I’ve not seen a snake yet, though I’m sure they are not far away. When I see one, I’m gonna take a picture and get it on here for you to see.

However, I did see two Redmans today – yep, Paul and Tina. The church they attend here in the winter is a rather large one, and my family has been going to it also. So today, I looked around a bit before the service started, saw Paul and Tina, and just walked into their pew and sat down next to them unannounced. That was fun.

Hanging with the Snowbirds

The program featured a really great kids musical production – lots of energy and well-done.

Thanks For Not Noticing

Well, I made it through another birthday and circle around the sun.
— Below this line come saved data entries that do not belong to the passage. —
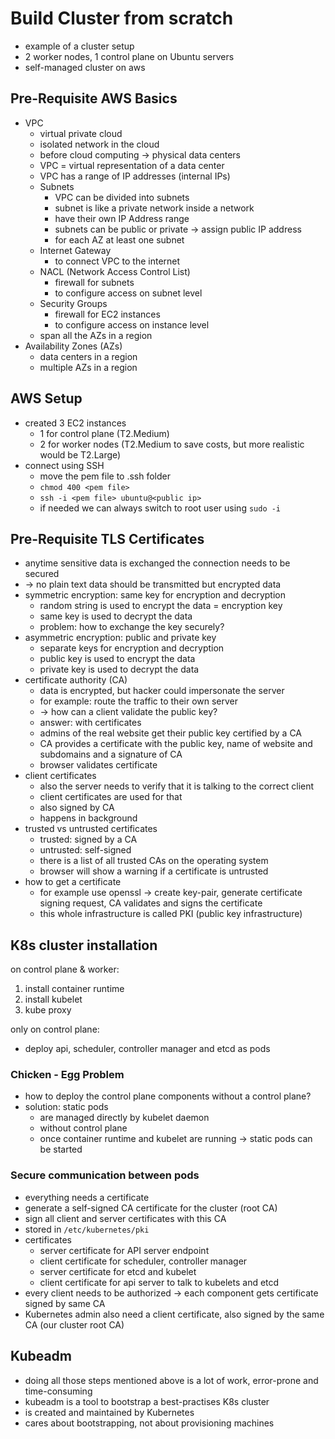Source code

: # Build Cluster from scratch
- example of a cluster setup
- 2 worker nodes, 1 control plane on Ubuntu servers
- self-managed cluster on aws

## Pre-Requisite AWS Basics
- VPC
  - virtual private cloud
  - isolated network in the cloud
  - before cloud computing -> physical data centers
  - VPC = virtual representation of a data center
  - VPC has a range of IP addresses (internal IPs)
  - Subnets
    - VPC can be divided into subnets
    - subnet is like a private network inside a network
    - have their own IP Address range
    - subnets can be public or private -> assign public IP address
    - for each AZ at least one subnet
  - Internet Gateway
    - to connect VPC to the internet
  - NACL (Network Access Control List)
    - firewall for subnets
    - to configure access on subnet level
  - Security Groups
    - firewall for EC2 instances
    - to configure access on instance level
  - span all the AZs in a region
- Availability Zones (AZs)
  - data centers in a region
  - multiple AZs in a region

## AWS Setup
- created 3 EC2 instances
  - 1 for control plane (T2.Medium)
  - 2 for worker nodes (T2.Medium to save costs, but more realistic would be T2.Large)
- connect using SSH
  - move the pem file to .ssh folder
  - `chmod 400 <pem file>`
  - `ssh -i <pem file> ubuntu@<public ip>`
  - if needed we can always switch to root user using `sudo -i`

## Pre-Requisite TLS Certificates
- anytime sensitive data is exchanged the connection needs to be secured
- -> no plain text data should be transmitted but encrypted data
- symmetric encryption: same key for encryption and decryption
  - random string is used to encrypt the data = encryption key
  - same key is used to decrypt the data
  - problem: how to exchange the key securely?
- asymmetric encryption: public and private key
  - separate keys for encryption and decryption
  - public key is used to encrypt the data
  - private key is used to decrypt the data
- certificate authority (CA)
  - data is encrypted, but hacker could impersonate the server
  - for example: route the traffic to their own server
  - -> how can a client validate the public key?
  - answer: with certificates
  - admins of the real website get their public key certified by a CA
  - CA provides a certificate with the public key, name of website and subdomains and a signature of CA
  - browser validates certificate
- client certificates
  - also the server needs to verify that it is talking to the correct client
  - client certificates are used for that
  - also signed by CA
  - happens in background
- trusted vs untrusted certificates
  - trusted: signed by a CA
  - untrusted: self-signed
  - there is a list of all trusted CAs on the operating system
  - browser will show a warning if a certificate is untrusted
- how to get a certificate
  - for example use openssl -> create key-pair, generate certificate signing request, CA validates and signs the certificate
  - this whole infrastructure is called PKI (public key infrastructure)

## K8s cluster installation
on control plane & worker:
1. install container runtime
2. install kubelet
3. kube proxy

only on control plane:
- deploy api, scheduler, controller manager and etcd as pods 

### Chicken - Egg Problem
- how to deploy the control plane components without a control plane?
- solution: static pods
  - are managed directly by kubelet daemon
  - without control plane
  - once container runtime and kubelet are running -> static pods can be started

### Secure communication between pods
- everything needs a certificate
- generate a self-signed CA certificate for the cluster (root CA)
- sign all client and server certificates with this CA
- stored in `/etc/kubernetes/pki`
- certificates
  - server certificate for API server endpoint
  - client certificate for scheduler, controller manager
  - server certificate for etcd and kubelet
  - client certificate for api server to talk to kubelets and etcd
- every client needs to be authorized -> each component gets certificate signed by same CA
- Kubernetes admin also need a client certificate, also signed by the same CA (our cluster root CA)

## Kubeadm
- doing all those steps mentioned above is a lot of work, error-prone and time-consuming
- kubeadm is a tool to bootstrap a best-practises K8s cluster
- is created and maintained by Kubernetes
- cares about bootstrapping, not about provisioning machines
Thanks for not noticing – truly – as I don’t like the attention of it and I go to some detail in advance to not make it visible. I don’t have it listed in profiles like on Facebook. I am a complete birthday non-sentimentalist!

But, when you have children, one needs to be making something of a fuss over them. Yet think about this – with five children … if we made a big deal out of each kid’s birthday for the 18 years of growing up, that would be 90 days, or three months of birthdays to celebrate. That is a lot of cake and candles (905 total candles, for example).

A thing I especially don’t like about birthdays is the reminder of getting old. I do not like getting old, and can’t believe a young man like me is stuck in a body like this!

But here are some recent reminders that things are getting worse:

1.  At a fast food drive-in, I remotely placed my order and was told it was $6.03 … so I had a five, a one and three pennies ready at the window. The lady opens the window and says, “That will be $5.43.”  So I replied, “Back there you said $6.03 … have you got the right person?”  And she answered, “Well that was before the senior discount – you do qualify, right?  I think?”  I said, “Well, I’m 56 for a few more days, so you do what the Lord leads!”  And she said the Lord led her to give it to me for $5.43. OK, maybe getting older has an advantage or two.

2.  On my birthday itself, I was walking across my back yard and under a tree. I guess I was not looking enough at where I was going, and like the old dude that I am in my dotage, was apparently looking at my feet too much as I shuffled along. Suddenly, the end of a tree branch poked me 100% head-on just under my eye! I am not exaggerating at all when I say that if I was about ½ inch shorter, it would have taken my eye out! So – giant scratch / bleeding / swelling, etc.  … and, I had to leave within minutes to go to a political luncheon. So there I am in a restaurant sitting next to Senator Shank, wiping the blood off my face with a napkin – hoping it would stop!

3.  I spend a lot of time doing what I’m doing now – sitting at a keyboard writing. Essentially, I am in the business of word crafting and communicating. I am very thankful for modern tools, and often marvel that I went through so many years of advanced education with an electric typewriter as my primary techno-gadget. But now, every day, multiple times per day, I go to do something either in a document file search or a web search, and in the midst of it forget completely what it is that I’m looking for among the sea of open documents and pages!  Ok, ok… maybe that is A.D.D. more than it is aging.

 

4.  I have noticed that my taste in the cars I look at (but never actually buy – so far) has changed. It used to be that I looked at sports type cars, particularly Mustangs.  Not anymore. Now I look at BMW 3-series and Benz 230s or something of the sort. I have not yet, and cannot imagine, looking for the stereo-typical large sedan so commonly associated with the elderly… but who knows what will be the next morph! If you see me drive up in a big boat vehicle, you’ll know I’m pretty near the end!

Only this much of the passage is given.